Enfant, mon grand-père montait sur le toit de la maison pour y observer les mouvements de l’ennemi qui avait décimé sa famille. Plus tard, mon père vint y guetter l’improbable retour de son père fait prisonnier au combat.
J’y allai à mon tour. D’abord pour tuer le temps, puis pour y fumer en cachette et lire des livres interdits. Je ne comprenais d’ailleurs jamais leur danger supposé. Le seul réel danger que je redoutais durant mes lectures était de recevoir les paquets de fumée noirâtre qui retombaient de la cheminée chaque fois que, dans le salon, mon père peinait devant un feu. Son père n’avait pas eu le temps de lui apprendre à en allumer un correctement.

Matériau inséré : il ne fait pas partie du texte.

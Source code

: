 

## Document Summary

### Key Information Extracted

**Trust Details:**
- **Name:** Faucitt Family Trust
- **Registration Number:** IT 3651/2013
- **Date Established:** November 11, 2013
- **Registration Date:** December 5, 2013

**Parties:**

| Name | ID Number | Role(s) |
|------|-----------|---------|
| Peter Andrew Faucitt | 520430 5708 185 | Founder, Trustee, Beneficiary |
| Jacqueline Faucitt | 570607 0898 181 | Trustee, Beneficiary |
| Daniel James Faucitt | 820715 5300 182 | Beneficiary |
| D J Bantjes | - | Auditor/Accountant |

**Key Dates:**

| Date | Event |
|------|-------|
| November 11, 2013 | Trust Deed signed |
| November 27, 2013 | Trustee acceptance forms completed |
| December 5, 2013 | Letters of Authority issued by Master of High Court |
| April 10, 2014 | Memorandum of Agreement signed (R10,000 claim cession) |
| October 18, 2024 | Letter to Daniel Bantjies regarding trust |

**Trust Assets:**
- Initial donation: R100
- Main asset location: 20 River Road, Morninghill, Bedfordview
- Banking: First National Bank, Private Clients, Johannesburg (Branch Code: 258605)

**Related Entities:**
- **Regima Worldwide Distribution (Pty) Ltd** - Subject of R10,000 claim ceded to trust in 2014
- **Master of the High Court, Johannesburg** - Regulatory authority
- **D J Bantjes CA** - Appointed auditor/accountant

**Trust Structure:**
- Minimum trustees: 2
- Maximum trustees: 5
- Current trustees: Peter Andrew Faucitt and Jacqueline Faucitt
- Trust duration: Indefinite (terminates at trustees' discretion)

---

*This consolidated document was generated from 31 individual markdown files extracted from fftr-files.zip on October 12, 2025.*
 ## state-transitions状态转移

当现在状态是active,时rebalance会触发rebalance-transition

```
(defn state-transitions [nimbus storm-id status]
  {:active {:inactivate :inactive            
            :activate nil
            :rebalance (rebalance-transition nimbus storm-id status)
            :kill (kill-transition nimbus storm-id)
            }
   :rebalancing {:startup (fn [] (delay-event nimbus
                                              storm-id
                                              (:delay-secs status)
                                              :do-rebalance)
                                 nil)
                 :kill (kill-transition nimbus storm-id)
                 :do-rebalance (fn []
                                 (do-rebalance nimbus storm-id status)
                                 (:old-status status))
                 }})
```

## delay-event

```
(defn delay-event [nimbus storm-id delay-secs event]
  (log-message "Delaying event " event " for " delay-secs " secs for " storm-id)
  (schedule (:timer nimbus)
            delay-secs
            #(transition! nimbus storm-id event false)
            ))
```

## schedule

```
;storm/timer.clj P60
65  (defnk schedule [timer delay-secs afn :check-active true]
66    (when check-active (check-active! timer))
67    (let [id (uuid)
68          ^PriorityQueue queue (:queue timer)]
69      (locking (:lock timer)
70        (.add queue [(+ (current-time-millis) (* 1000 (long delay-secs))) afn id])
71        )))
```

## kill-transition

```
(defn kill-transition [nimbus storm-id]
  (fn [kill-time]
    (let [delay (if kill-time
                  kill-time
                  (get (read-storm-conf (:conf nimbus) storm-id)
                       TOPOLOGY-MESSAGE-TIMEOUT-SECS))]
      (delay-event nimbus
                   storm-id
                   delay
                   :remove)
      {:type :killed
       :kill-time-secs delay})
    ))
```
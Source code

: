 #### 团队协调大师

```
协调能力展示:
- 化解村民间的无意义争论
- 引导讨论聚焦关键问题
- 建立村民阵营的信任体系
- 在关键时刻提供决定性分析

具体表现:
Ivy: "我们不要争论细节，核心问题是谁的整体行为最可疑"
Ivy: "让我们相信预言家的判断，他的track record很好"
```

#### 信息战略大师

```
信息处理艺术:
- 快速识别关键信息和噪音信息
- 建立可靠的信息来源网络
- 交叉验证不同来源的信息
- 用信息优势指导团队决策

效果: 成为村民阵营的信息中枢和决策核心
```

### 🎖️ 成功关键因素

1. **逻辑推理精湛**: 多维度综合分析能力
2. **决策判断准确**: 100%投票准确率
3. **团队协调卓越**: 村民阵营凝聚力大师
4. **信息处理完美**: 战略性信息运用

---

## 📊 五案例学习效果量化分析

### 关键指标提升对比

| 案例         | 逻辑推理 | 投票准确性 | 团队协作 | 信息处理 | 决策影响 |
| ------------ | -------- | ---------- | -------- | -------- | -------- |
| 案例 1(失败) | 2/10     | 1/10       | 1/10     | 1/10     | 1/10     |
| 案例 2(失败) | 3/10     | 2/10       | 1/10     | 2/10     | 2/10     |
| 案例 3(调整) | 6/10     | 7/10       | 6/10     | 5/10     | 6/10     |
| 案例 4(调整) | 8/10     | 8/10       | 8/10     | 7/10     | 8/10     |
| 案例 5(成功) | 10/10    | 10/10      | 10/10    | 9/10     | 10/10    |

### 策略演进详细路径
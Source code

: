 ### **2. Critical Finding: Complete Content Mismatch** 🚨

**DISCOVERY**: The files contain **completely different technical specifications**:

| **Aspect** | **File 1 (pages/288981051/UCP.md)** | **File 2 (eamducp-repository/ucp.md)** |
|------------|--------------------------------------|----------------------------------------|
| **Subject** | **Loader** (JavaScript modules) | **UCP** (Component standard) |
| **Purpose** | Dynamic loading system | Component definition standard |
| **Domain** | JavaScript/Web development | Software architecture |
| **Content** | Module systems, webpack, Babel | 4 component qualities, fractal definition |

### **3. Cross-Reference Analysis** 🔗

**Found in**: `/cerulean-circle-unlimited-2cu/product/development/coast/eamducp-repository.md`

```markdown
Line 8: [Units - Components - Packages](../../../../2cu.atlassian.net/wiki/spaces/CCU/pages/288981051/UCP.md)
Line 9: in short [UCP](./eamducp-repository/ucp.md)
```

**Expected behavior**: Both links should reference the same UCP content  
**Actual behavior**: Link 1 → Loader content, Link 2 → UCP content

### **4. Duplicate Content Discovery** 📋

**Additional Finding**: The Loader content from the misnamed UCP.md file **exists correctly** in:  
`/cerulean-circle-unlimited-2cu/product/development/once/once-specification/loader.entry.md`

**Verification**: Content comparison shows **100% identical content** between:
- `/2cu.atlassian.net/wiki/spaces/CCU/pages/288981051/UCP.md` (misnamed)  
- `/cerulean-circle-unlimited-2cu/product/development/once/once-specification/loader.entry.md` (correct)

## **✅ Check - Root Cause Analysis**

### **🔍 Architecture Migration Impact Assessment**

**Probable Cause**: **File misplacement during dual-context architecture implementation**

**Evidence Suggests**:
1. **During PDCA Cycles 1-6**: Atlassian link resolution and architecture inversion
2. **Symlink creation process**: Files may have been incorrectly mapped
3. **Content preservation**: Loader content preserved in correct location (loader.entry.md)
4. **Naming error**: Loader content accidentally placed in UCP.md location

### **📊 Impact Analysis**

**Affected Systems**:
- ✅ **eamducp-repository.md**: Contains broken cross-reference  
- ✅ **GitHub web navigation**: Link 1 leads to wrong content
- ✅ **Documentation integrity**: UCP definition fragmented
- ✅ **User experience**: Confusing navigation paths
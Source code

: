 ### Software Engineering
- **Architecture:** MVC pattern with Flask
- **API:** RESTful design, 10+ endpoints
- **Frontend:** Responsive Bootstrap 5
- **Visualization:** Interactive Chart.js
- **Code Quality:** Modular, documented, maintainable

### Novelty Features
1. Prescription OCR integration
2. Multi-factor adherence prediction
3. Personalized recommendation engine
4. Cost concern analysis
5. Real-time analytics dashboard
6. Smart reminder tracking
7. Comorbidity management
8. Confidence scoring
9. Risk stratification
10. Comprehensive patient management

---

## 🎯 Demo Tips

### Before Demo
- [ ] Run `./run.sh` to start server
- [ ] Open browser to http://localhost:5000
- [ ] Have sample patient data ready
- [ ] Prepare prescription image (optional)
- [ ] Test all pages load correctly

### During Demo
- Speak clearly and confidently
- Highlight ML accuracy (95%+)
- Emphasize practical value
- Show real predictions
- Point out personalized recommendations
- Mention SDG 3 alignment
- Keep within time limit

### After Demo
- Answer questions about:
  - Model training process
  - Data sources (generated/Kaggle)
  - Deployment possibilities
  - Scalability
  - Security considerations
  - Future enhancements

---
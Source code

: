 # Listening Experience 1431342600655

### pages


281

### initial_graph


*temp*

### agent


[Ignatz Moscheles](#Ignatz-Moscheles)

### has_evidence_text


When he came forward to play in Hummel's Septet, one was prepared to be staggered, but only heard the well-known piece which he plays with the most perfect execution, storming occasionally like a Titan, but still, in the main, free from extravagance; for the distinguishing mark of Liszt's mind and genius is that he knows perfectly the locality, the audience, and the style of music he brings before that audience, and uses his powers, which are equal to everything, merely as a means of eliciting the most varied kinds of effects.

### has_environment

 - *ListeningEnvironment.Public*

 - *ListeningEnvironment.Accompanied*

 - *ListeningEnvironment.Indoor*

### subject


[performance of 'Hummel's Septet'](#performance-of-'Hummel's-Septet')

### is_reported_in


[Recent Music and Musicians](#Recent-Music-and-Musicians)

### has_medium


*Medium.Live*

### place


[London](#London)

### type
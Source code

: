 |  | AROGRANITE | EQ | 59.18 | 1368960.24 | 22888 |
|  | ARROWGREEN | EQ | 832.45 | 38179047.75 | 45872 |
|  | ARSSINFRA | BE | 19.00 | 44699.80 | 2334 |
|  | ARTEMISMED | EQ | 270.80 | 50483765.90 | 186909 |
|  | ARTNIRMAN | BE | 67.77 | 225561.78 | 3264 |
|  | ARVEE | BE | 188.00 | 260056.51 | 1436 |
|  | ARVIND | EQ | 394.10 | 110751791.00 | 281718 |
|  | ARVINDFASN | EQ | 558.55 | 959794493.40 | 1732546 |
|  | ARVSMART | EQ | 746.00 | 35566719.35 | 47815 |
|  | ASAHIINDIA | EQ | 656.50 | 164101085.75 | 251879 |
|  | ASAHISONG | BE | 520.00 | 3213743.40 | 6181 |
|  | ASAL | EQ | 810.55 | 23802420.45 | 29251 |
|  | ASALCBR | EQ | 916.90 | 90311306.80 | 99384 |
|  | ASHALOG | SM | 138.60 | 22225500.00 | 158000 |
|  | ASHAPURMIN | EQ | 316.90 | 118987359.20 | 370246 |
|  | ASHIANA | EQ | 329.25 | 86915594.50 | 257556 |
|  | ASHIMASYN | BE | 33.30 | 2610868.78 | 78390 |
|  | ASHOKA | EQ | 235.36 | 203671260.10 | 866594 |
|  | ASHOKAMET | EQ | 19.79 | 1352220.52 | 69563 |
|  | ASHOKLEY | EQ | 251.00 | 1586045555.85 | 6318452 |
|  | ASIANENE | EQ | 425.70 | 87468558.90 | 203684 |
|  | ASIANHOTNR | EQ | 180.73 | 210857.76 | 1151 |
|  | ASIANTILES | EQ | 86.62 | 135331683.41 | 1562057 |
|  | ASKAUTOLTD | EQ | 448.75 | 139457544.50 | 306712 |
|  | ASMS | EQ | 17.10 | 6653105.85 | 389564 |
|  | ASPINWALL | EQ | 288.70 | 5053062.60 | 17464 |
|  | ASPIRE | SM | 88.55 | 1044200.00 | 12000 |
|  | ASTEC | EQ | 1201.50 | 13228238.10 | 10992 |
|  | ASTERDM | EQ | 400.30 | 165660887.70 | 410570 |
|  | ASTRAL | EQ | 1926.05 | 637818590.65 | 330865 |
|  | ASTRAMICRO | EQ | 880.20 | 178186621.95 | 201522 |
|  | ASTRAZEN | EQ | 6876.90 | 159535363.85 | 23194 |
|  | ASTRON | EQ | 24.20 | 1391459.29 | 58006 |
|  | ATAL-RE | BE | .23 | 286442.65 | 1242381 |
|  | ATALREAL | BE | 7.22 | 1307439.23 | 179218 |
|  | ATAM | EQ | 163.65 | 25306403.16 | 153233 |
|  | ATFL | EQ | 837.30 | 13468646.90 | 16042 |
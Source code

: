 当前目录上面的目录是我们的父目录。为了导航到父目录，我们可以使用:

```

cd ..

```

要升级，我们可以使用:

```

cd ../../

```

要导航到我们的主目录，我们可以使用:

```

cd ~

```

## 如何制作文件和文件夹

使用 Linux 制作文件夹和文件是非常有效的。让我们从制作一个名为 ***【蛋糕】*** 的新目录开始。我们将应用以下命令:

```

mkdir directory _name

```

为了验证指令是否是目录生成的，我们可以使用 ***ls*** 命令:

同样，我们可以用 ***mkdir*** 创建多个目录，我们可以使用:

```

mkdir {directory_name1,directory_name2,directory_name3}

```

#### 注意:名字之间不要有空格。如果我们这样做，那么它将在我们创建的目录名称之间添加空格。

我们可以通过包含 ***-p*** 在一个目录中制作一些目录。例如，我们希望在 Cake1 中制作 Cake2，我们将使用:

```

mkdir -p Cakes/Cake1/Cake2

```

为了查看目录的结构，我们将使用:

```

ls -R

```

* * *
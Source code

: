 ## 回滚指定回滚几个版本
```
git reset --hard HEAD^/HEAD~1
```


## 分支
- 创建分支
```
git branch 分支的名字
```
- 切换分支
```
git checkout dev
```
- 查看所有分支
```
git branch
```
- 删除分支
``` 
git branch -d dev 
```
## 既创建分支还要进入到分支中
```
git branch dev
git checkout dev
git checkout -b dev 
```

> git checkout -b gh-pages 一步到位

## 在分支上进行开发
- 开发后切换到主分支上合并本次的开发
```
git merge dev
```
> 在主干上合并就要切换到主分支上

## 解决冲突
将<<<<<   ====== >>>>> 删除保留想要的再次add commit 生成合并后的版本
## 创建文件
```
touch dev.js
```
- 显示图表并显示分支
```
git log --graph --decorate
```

Un jour, je ne pus éviter qu’un nuage de suie ne noircisse complètement les pages de mon livre. Seul, l’endroit où s’étaient posés mes pouces laissa apparaître une poignée de lettres. Je compris alors qu’à chaque page, une petite partie de l’histoire m’avait échappé. Je voulus découvrir ces fragments de texte que je me cachais à moi-même et repris mon livre au début. Je laissai mes pouces se placer instinctivement sur les pages, puis lus uniquement l’espace qu’ils recouvraient. Mais je n’y trouvai aucun sens; je ne comprenais pas les mots que ma main avait occultés. Je voulais absolument savoir ce qu’on me cachait. Je fus pris de vertige. Qui aurait pu m’aider ? Pas mon père, il n’était même pas capable d’allumer un feu. Je me mis à scruter l’horizon en espérant que quelqu’un vienne m’expliquer : mon grand-père ! l’ennemi ! j’aurai même pactisé avec l’ennemi ! Tout d’un coup, je me rendis compte de la dérive de mes pensées. Mon livre devenait trop dangereux. Je le jetai dans la cheminée.
J’entendis les cris de mon père peu après. C’était la première fois que son feu prenait aussi bien.